We’ve helped a number of clients develop business plans and raise capital from “angel” investors, corporate entities and venture capitalists during the last 6-8 years. It’s always a daunting process that can be full of pitfalls and require a tremendous amount of work – but it can be done! Here are some perspectives on how to raise capital gleaned from years of experience.
Rules for Raising Capital
The most important rules for raising capital to consider are:
Rule number one – it’s never easy to raise capital when you need to!
Meaning, investors are inherently risk averse, can be very picky (a real understatement!) and they are looking for the best deal with the greatest upside and minimal risk.
Rule number two – don’t raise capital!
Self fund your company (called bootstrapping in entrepreneur-speak) by finding customers that will purchase your products and services. This enables you to involve your most important business asset in your business from day one – customers!
Rule number three – use the “FAF” (family and friends) or “VMC” methods (Visa Mastercard).
Raise seed (early stage) money from your friends and family and/or if you are really committed, pull some cash from a Visa or MasterCard. These methods can and do work for many entrepreneurs – be aware it can be very painful on the back end if your company does not make it!
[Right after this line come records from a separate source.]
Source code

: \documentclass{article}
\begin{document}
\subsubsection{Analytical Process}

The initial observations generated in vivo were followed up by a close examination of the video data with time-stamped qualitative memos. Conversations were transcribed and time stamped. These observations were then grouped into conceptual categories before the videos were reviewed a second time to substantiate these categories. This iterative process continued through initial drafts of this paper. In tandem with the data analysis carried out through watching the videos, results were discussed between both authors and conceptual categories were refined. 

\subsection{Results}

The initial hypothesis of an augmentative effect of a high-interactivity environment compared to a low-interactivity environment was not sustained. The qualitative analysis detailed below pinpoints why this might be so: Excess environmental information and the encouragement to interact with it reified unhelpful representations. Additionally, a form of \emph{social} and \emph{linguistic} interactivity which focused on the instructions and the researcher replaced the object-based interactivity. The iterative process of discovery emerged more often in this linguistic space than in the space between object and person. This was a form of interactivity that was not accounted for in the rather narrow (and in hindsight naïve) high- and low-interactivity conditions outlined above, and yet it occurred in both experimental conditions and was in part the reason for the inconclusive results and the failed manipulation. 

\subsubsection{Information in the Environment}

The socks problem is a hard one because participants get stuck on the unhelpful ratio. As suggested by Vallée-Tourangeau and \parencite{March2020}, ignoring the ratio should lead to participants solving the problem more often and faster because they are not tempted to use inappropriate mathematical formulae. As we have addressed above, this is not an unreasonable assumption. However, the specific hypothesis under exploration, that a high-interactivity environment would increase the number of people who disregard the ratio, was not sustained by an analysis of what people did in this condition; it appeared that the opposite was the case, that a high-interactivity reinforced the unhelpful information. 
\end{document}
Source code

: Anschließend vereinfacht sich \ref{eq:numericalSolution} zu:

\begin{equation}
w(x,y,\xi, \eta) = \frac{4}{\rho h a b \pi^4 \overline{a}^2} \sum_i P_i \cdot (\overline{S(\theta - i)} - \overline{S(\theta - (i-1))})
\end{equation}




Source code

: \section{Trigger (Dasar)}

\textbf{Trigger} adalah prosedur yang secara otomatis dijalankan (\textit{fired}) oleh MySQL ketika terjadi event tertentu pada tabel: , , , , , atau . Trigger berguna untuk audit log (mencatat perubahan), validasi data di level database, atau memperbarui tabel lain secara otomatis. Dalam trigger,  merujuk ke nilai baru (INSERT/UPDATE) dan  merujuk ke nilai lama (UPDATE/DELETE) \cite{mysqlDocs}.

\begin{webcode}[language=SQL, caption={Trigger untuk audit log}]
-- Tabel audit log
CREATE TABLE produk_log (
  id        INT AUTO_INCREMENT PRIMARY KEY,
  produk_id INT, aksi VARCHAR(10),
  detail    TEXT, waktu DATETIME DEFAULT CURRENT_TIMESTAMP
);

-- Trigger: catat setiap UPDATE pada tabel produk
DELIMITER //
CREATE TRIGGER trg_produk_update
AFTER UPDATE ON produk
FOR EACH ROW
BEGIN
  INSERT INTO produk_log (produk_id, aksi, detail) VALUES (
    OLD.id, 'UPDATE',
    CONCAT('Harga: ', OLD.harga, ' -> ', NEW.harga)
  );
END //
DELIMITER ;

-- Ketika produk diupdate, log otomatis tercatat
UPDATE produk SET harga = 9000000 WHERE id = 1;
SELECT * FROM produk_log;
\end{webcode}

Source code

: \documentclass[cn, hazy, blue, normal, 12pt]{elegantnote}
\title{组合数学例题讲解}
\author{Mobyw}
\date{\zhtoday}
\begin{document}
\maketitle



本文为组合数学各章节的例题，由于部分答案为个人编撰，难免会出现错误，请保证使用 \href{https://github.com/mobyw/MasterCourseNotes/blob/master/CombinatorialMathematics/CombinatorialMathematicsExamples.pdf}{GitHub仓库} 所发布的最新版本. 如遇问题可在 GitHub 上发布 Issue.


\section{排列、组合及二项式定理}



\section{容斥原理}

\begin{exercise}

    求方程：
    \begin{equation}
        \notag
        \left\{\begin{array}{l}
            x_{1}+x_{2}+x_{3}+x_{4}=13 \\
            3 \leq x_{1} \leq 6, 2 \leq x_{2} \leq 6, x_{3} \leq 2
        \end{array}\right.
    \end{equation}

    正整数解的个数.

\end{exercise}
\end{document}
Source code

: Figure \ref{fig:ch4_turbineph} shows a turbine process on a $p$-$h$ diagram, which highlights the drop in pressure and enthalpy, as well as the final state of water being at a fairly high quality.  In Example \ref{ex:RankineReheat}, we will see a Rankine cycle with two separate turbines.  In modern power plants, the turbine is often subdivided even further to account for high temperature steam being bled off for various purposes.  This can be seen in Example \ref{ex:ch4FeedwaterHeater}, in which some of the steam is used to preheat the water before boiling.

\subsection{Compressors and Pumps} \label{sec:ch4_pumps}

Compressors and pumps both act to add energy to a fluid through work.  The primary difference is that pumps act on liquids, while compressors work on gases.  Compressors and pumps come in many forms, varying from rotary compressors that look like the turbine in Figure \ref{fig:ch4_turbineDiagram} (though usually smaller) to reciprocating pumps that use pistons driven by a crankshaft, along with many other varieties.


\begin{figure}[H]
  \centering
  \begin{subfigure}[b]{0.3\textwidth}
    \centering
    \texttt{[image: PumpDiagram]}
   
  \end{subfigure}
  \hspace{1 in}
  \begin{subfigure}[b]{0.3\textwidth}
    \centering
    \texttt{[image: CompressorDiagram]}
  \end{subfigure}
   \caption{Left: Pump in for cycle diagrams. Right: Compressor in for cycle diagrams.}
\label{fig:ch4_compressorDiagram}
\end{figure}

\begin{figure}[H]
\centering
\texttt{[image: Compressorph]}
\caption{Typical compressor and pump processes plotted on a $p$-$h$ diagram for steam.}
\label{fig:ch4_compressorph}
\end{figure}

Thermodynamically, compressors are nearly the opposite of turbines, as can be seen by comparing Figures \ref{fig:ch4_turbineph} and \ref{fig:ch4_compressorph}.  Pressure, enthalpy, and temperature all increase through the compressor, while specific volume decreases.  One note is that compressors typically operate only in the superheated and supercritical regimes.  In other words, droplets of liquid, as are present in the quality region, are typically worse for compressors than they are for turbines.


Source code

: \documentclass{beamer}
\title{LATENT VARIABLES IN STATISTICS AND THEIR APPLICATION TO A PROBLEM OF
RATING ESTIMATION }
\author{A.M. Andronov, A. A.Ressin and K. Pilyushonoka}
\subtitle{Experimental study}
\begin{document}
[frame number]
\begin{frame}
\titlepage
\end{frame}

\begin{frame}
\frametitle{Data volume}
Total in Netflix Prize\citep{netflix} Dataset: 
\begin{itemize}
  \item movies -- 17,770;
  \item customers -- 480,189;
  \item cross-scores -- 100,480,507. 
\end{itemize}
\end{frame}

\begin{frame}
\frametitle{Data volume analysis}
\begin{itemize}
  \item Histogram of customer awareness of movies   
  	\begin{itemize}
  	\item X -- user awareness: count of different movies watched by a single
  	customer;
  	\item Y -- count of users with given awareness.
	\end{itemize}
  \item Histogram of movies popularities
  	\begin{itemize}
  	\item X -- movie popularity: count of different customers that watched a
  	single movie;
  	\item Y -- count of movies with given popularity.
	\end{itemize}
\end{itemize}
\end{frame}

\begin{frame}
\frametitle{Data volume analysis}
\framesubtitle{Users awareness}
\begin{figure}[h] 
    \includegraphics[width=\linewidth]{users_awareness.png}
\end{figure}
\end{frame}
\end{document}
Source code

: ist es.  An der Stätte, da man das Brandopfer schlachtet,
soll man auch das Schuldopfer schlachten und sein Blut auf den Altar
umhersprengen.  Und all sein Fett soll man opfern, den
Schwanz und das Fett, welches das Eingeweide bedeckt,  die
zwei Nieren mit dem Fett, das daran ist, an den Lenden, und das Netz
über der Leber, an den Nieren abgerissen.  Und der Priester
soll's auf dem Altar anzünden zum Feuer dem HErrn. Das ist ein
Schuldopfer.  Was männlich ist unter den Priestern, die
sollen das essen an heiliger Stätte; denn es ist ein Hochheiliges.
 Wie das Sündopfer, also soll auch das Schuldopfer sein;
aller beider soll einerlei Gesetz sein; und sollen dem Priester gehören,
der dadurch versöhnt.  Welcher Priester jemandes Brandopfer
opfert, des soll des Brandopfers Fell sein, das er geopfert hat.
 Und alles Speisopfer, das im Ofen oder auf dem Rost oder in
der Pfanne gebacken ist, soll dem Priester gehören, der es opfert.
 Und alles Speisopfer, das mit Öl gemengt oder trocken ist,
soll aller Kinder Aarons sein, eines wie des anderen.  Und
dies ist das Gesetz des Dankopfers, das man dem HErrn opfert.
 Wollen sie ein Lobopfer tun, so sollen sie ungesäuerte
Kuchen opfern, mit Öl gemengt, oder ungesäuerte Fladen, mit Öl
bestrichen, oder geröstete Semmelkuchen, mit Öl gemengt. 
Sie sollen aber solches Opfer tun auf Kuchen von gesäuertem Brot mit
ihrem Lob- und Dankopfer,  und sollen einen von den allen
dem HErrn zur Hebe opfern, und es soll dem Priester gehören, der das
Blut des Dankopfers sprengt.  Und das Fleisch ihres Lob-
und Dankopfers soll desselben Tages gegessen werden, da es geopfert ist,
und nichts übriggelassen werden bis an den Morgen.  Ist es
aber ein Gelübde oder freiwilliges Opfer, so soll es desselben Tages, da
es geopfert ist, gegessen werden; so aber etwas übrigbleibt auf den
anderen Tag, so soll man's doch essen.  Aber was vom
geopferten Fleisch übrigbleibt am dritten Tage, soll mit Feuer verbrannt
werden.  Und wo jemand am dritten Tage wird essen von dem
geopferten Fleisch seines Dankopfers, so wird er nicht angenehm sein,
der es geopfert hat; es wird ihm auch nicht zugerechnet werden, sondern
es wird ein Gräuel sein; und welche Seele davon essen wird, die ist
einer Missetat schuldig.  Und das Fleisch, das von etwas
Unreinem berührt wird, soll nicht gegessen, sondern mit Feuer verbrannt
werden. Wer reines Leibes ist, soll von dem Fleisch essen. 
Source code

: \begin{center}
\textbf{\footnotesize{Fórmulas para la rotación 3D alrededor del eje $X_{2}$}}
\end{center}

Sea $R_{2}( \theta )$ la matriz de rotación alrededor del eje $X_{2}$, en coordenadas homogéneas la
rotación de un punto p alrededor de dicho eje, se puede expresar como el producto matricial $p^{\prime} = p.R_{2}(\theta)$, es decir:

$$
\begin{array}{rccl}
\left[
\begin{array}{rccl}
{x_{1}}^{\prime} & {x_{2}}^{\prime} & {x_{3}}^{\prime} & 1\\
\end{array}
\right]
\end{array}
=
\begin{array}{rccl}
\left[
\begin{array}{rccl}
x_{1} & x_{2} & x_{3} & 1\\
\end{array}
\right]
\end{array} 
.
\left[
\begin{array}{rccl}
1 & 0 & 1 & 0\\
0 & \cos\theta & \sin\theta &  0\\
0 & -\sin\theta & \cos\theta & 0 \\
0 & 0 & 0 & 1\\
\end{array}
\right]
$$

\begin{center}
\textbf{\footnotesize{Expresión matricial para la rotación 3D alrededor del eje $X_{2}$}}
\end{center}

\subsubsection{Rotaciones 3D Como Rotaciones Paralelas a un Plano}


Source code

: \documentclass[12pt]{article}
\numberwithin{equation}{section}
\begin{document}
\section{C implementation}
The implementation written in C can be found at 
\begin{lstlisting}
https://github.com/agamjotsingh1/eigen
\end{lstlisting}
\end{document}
Angel investors can add so much to your company – they can bring “intelligent capital” to the business. Not only do they invest capital but will very often take an interest in helping you grow the company by taking a Board of Directors seat and/or temporarily assuming a senior management role.
In my experience finding and recruiting a blue chip management team with advanced degrees and a strong corporate pedigree can sometimes kill a startup as quickly as no cash or revenue – yes, they look great in your business plan and venture capitalists love a “strong team.” But, you need “fly by the seat of their pants” manager/leaders who don’t need to grind five sets of scenarios (analysis paralysis) before they can take action – hire entrepreneurial types who’ve excelled in small companies.
How to Deal with Venture Capitalists
Dealing with venture capitalists, can be a significant challenge that is fraught with risk and no upside! Remember, they are highly skilled at the entire process, in most cases they’ve done it hundreds of times before. So, your on their turf when you step into this arena and you better do your homework properly (market size, revenue projections, cost of sales, marketing plan) and/or consult with a consultant, attorney or “angel investor” who has been through the process before to give you guidance.
Round two in dealing with venture capitalists (assuming you are one of the 1% that submitted a business plan and/or were referred to them by another “VC approved” entity) can also be fraught with risk. Know how to value your company (equity for capital), look at comparable deals in the marketplace and be prepared to negotiate hard and to give up more now than in the last 2-4 years.
RELATED: Pros and Cons of Venture Capital
Round three in dealing with venture capitalists or corporate investors. Don’t (never!) be so desperate for capital that you agree to turn over the reins of the company if you don’t meet specific performance milestones based on a first or second round of funding. There are too many variables in the marketplace for you too control and you’re taking too much risk for not enough upside. If this is the only way you can raise money from this venture firm or corporate investor then walk away, in the end you will be better off.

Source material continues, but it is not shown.